Below are lines of data; restate word for word those running from the line containing "SubQuery's mission has" to the line containing "Engineering at Watr", inclusive, and no others.

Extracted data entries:
>>>>

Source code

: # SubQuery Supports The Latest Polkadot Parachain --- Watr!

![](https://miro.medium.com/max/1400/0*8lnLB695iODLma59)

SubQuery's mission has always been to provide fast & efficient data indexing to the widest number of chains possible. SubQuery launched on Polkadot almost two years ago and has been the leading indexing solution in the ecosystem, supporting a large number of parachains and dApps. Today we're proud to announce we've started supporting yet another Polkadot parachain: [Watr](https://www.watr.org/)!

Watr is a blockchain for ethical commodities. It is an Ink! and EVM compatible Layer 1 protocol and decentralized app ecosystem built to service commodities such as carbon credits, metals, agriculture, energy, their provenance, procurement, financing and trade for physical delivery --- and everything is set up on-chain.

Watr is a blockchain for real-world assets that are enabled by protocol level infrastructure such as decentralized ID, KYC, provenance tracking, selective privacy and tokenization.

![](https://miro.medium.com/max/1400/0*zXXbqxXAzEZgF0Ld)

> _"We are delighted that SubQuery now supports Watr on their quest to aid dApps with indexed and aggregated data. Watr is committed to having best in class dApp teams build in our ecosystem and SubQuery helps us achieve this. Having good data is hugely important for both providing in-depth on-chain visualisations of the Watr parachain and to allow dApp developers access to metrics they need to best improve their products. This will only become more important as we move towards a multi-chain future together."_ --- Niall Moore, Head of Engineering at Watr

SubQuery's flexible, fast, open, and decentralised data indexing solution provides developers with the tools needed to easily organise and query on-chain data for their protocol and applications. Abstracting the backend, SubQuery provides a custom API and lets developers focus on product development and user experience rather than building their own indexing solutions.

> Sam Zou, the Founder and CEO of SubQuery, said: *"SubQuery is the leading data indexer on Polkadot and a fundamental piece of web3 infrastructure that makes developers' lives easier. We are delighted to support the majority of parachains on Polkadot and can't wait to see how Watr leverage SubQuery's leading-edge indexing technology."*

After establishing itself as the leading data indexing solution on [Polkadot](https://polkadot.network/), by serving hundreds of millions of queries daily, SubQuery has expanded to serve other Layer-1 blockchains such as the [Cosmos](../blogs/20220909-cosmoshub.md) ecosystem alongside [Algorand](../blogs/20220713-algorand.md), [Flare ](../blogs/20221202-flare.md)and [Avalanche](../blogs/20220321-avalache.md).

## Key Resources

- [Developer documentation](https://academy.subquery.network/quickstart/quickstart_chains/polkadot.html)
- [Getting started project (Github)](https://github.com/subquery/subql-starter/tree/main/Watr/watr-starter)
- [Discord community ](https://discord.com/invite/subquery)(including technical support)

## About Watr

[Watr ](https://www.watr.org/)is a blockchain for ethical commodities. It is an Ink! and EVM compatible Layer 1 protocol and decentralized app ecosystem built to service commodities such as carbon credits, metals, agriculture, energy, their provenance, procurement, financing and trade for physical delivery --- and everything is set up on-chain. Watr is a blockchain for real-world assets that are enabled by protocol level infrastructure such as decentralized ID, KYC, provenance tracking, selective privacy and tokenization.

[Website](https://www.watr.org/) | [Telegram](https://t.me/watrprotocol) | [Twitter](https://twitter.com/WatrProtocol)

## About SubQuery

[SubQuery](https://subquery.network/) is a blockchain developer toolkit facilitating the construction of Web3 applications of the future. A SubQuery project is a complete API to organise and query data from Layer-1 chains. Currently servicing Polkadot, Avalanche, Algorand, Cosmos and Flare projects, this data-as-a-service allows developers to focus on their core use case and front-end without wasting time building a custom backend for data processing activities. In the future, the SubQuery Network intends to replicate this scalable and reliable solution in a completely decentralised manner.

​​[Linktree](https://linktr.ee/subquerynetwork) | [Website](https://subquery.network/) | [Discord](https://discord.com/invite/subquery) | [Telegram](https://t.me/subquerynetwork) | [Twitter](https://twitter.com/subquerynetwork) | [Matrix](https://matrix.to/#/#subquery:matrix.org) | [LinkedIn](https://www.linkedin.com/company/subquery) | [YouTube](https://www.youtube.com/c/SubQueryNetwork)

<<<<

__Task result__
SubQuery's mission has always been to provide fast & efficient data indexing to the widest number of chains possible. SubQuery launched on Polkadot almost two years ago and has been the leading indexing solution in the ecosystem, supporting a large number of parachains and dApps. Today we're proud to announce we've started supporting yet another Polkadot parachain: [Watr](https://www.watr.org/)!

Watr is a blockchain for ethical commodities. It is an Ink! and EVM compatible Layer 1 protocol and decentralized app ecosystem built to service commodities such as carbon credits, metals, agriculture, energy, their provenance, procurement, financing and trade for physical delivery --- and everything is set up on-chain.

Watr is a blockchain for real-world assets that are enabled by protocol level infrastructure such as decentralized ID, KYC, provenance tracking, selective privacy and tokenization.

![](https://miro.medium.com/max/1400/0*zXXbqxXAzEZgF0Ld)

> _"We are delighted that SubQuery now supports Watr on their quest to aid dApps with indexed and aggregated data. Watr is committed to having best in class dApp teams build in our ecosystem and SubQuery helps us achieve this. Having good data is hugely important for both providing in-depth on-chain visualisations of the Watr parachain and to allow dApp developers access to metrics they need to best improve their products. This will only become more important as we move towards a multi-chain future together."_ --- Niall Moore, Head of Engineering at Watr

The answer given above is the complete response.